Her lip trembled and her eyes filled with real tears, “I felt shy,” she quavered, “I miss my Garrett.” Amazement and sudden understanding flooded my brain as hot tears flooded my eyes and choked my throat. She had never been anywhere with other children without her brother before that day. I hadn’t realized how much she relied on him, for safety, for guidance, for stability.
My inner worries transferred to my son. Was it too much for him? Did it seem like pressure? Did he feel usurped, like his place in the family was threatened? It was so hard to read their complex little minds.
As the fall approached, they both turned three. I prepared them for their new drop-off preschool. Only one day a week, for three hours, but for the first time ever, besides some nights with a trusted sitter in our home, I would not be with them. I had, I think, a typical parent’s reservations and conflicts. Would they cry? Did I want them to cry? I wanted them to need me, I longed for such concrete evidence of Saige’s attachment to me. But, my conflicted mother’s soul longed for other things too. Strong, confident children. An attachment so strong that they felt no fear in separating.
They showed no fear in our discussions. “Mamma won’t stay, but I’ll be back before lunch.”
“We’ll go to school all by ourselves?” The proud declarations pricked at my heart a bit.
The day before school started, I talked with my son in a quiet moment. “Are you excited? Are you scared?”

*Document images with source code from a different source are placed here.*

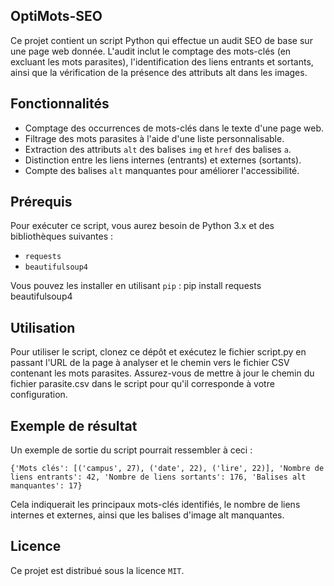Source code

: ## OptiMots-SEO

Ce projet contient un script Python qui effectue un audit SEO de base sur une page web donnée. L'audit inclut le comptage des mots-clés (en excluant les mots parasites), l'identification des liens entrants et sortants, ainsi que la vérification de la présence des attributs alt dans les images.

## Fonctionnalités

- Comptage des occurrences de mots-clés dans le texte d'une page web.
- Filtrage des mots parasites à l'aide d'une liste personnalisable.
- Extraction des attributs `alt` des balises `img` et `href` des balises `a`.
- Distinction entre les liens internes (entrants) et externes (sortants).
- Compte des balises `alt` manquantes pour améliorer l'accessibilité.

## Prérequis

Pour exécuter ce script, vous aurez besoin de Python 3.x et des bibliothèques suivantes :

- `requests`
- `beautifulsoup4`

Vous pouvez les installer en utilisant `pip` :
pip install requests beautifulsoup4


## Utilisation
Pour utiliser le script, clonez ce dépôt et exécutez le fichier script.py en passant l'URL de la page à analyser et le chemin vers le fichier CSV contenant les mots parasites.
Assurez-vous de mettre à jour le chemin du fichier parasite.csv dans le script pour qu'il corresponde à votre configuration.

## Exemple de résultat
Un exemple de sortie du script pourrait ressembler à ceci :

`{'Mots clés': [('campus', 27), ('date', 22), ('lire', 22)], 'Nombre de liens entrants': 42, 'Nombre de liens sortants': 176, 'Balises alt manquantes': 17}`

Cela indiquerait les principaux mots-clés identifiés, le nombre de liens internes et externes, ainsi que les balises d'image alt manquantes.

## Licence
Ce projet est distribué sous la licence `MIT`.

He remained resolutely closed. Then, for a moment, he softened and turned to me with his wide gray-green eyes. “Will Saige be there?”
“Yes baby, of course.”
Maybe it wasn’t only Saige who took comfort and confidence from her brother’s presence.
My heart beat way too fast when we pulled up in front of the small in-home preschool. I took pictures in the driveway, fighting tears like the silly mother that I am. We entered the lovely basement room holding hands, but they immediately separated, enthralled by the roomful of new toys and flew, flew, from my side with squawks of joy. I stood to the side, catching my breath, alone, and quietly watched the teacher deal with a little boy sobbing in the fetal position on the floor, his security blanket clutched in his white fist. My eyes wandered to another wide-eyed little girl in the corner, crouched as far as she could get from the teacher and my excited, confident siblings. My beautiful, disparate twins. Nothing felt forced about their relationship in that moment.

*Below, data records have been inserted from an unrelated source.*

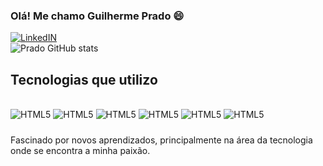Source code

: ### Olá! Me chamo Guilherme Prado 😄

[![LinkedIN](https://img.shields.io/badge/linkedin-%230077B5.svg?style=for-the-badge&logo=linkedin&logoColor=white)](https://br.linkedin.com/in/guilherme-santana-prado-131b86183) <br/> ![Prado GitHub stats](https://github-readme-stats.vercel.app/api?username=guilhermeSPrado&show_icons=true&theme=dracula)

## Tecnologias que utilizo

<div style="display:inline_block">
<br/>
<img align="center" style="margin-bottom:.5em" src="https://img.shields.io/badge/html5-%23E34F26.svg?style=for-the-badge&logo=html5&logoColor=white" alt="HTML5"/>

<img align="center" style="margin-bottom:.5em"  src="https://img.shields.io/badge/css3-%231572B6.svg?style=for-the-badge&logo=css3&logoColor=white" alt="HTML5"/>

<img align="center" style="margin-bottom:.5em"  src="https://img.shields.io/badge/javascript-%23323330.svg?style=for-the-badge&logo=javascript&logoColor=%23F7DF1E" alt="HTML5"/>

<img align="center" style="margin-bottom:.5em"  src="https://img.shields.io/badge/react-%2320232a.svg?style=for-the-badge&logo=react&logoColor=%2361DAFB" alt="HTML5"/>

<img align="center" style="margin-bottom:.5em"  src="https://img.shields.io/badge/bootstrap-%238511FA.svg?style=for-the-badge&logo=bootstrap&logoColor=white" alt="HTML5"/>

<img align="center" style="margin-bottom:.5em"  src="https://img.shields.io/badge/typescript-%23007ACC.svg?style=for-the-badge&logo=typescript&logoColor=white" alt="HTML5"/>
</div>
<br/>
Fascinado por novos aprendizados, principalmente na área da tecnologia onde se encontra a minha paixão.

“Saige, Garrett,” I said softly, “I’m leaving. I’ll be back for you after school and we’ll have lunch.” Saige yelled “bye mommy” without pausing in her exploration. Garrett gave me a brief wave, possibly of farewell, but it looked more like dismissal. They didn’t look up again, so I quietly exited.
Outside in the van, the sun warm on my face, the baby asleep in his car seat, I let a few tears fall. Tears of sadness, to see my babies reach another milestone, grow, change, move step by step away from me as they should, as all children must. And also, tears of joy, to see our unusual choice for building our family work. To see a difficult transition smoothed for them, eased by their bond. They didn’t need me today. They had each other.
Things still fall apart, more often than I’d like. They fight, they hit each other, they compete for attention, they stretch us to the limit at times, just like all siblings. They also play, they whisper secrets, they team up against me. Like brothers and sisters everywhere, usually, more often than not, the pros far outweigh the cons.